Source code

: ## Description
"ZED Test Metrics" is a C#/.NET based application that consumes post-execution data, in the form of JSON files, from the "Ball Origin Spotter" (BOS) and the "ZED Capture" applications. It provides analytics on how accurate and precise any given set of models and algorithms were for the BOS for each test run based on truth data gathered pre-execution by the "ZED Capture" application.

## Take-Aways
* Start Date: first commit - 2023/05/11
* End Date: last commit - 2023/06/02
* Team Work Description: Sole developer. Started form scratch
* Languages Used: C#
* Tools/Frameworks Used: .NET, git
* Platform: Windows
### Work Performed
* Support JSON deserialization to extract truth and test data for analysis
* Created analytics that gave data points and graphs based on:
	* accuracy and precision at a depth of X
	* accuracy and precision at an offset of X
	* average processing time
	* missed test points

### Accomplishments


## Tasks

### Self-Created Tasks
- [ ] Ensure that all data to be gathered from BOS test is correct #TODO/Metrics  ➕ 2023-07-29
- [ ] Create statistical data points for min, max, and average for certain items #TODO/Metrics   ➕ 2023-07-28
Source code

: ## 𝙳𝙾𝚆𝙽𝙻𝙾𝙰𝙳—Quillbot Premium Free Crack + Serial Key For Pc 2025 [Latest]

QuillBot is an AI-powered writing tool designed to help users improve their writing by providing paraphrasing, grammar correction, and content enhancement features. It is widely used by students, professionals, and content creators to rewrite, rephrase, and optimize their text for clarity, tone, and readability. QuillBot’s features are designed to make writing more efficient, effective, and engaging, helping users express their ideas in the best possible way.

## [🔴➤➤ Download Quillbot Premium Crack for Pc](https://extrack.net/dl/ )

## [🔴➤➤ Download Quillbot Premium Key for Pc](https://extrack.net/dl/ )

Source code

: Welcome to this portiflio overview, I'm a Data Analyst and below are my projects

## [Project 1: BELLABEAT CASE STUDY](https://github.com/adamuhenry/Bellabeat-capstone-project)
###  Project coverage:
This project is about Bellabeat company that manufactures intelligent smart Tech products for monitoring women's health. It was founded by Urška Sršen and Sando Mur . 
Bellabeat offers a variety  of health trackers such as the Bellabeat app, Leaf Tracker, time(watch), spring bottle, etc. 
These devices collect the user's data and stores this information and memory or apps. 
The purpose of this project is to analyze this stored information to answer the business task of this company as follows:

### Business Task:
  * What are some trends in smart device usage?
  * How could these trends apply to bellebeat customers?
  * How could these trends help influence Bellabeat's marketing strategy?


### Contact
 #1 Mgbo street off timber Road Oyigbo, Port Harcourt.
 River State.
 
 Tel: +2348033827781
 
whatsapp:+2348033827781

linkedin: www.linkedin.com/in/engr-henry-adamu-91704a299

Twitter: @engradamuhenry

What to produce: Repeat everything in the listing above exactly.

Solution to this task:
Source code

: ## Description
"ZED Test Metrics" is a C#/.NET based application that consumes post-execution data, in the form of JSON files, from the "Ball Origin Spotter" (BOS) and the "ZED Capture" applications. It provides analytics on how accurate and precise any given set of models and algorithms were for the BOS for each test run based on truth data gathered pre-execution by the "ZED Capture" application.

## Take-Aways
* Start Date: first commit - 2023/05/11
* End Date: last commit - 2023/06/02
* Team Work Description: Sole developer. Started form scratch
* Languages Used: C#
* Tools/Frameworks Used: .NET, git
* Platform: Windows
### Work Performed
* Support JSON deserialization to extract truth and test data for analysis
* Created analytics that gave data points and graphs based on:
	* accuracy and precision at a depth of X
	* accuracy and precision at an offset of X
	* average processing time
	* missed test points

### Accomplishments


## Tasks

### Self-Created Tasks
- [ ] Ensure that all data to be gathered from BOS test is correct #TODO/Metrics  ➕ 2023-07-29
- [ ] Create statistical data points for min, max, and average for certain items #TODO/Metrics   ➕ 2023-07-28
Source code

: ## 𝙳𝙾𝚆𝙽𝙻𝙾𝙰𝙳—Quillbot Premium Free Crack + Serial Key For Pc 2025 [Latest]

QuillBot is an AI-powered writing tool designed to help users improve their writing by providing paraphrasing, grammar correction, and content enhancement features. It is widely used by students, professionals, and content creators to rewrite, rephrase, and optimize their text for clarity, tone, and readability. QuillBot’s features are designed to make writing more efficient, effective, and engaging, helping users express their ideas in the best possible way.

## [🔴➤➤ Download Quillbot Premium Crack for Pc](https://extrack.net/dl/ )

## [🔴➤➤ Download Quillbot Premium Key for Pc](https://extrack.net/dl/ )

Source code

: Welcome to this portiflio overview, I'm a Data Analyst and below are my projects

## [Project 1: BELLABEAT CASE STUDY](https://github.com/adamuhenry/Bellabeat-capstone-project)
###  Project coverage:
This project is about Bellabeat company that manufactures intelligent smart Tech products for monitoring women's health. It was founded by Urška Sršen and Sando Mur . 
Bellabeat offers a variety  of health trackers such as the Bellabeat app, Leaf Tracker, time(watch), spring bottle, etc. 
These devices collect the user's data and stores this information and memory or apps. 
The purpose of this project is to analyze this stored information to answer the business task of this company as follows:

### Business Task:
  * What are some trends in smart device usage?
  * How could these trends apply to bellebeat customers?
  * How could these trends help influence Bellabeat's marketing strategy?


### Contact
 #1 Mgbo street off timber Road Oyigbo, Port Harcourt.
 River State.
 
 Tel: +2348033827781
 
whatsapp:+2348033827781

linkedin: www.linkedin.com/in/engr-henry-adamu-91704a299

Twitter: @engradamuhenry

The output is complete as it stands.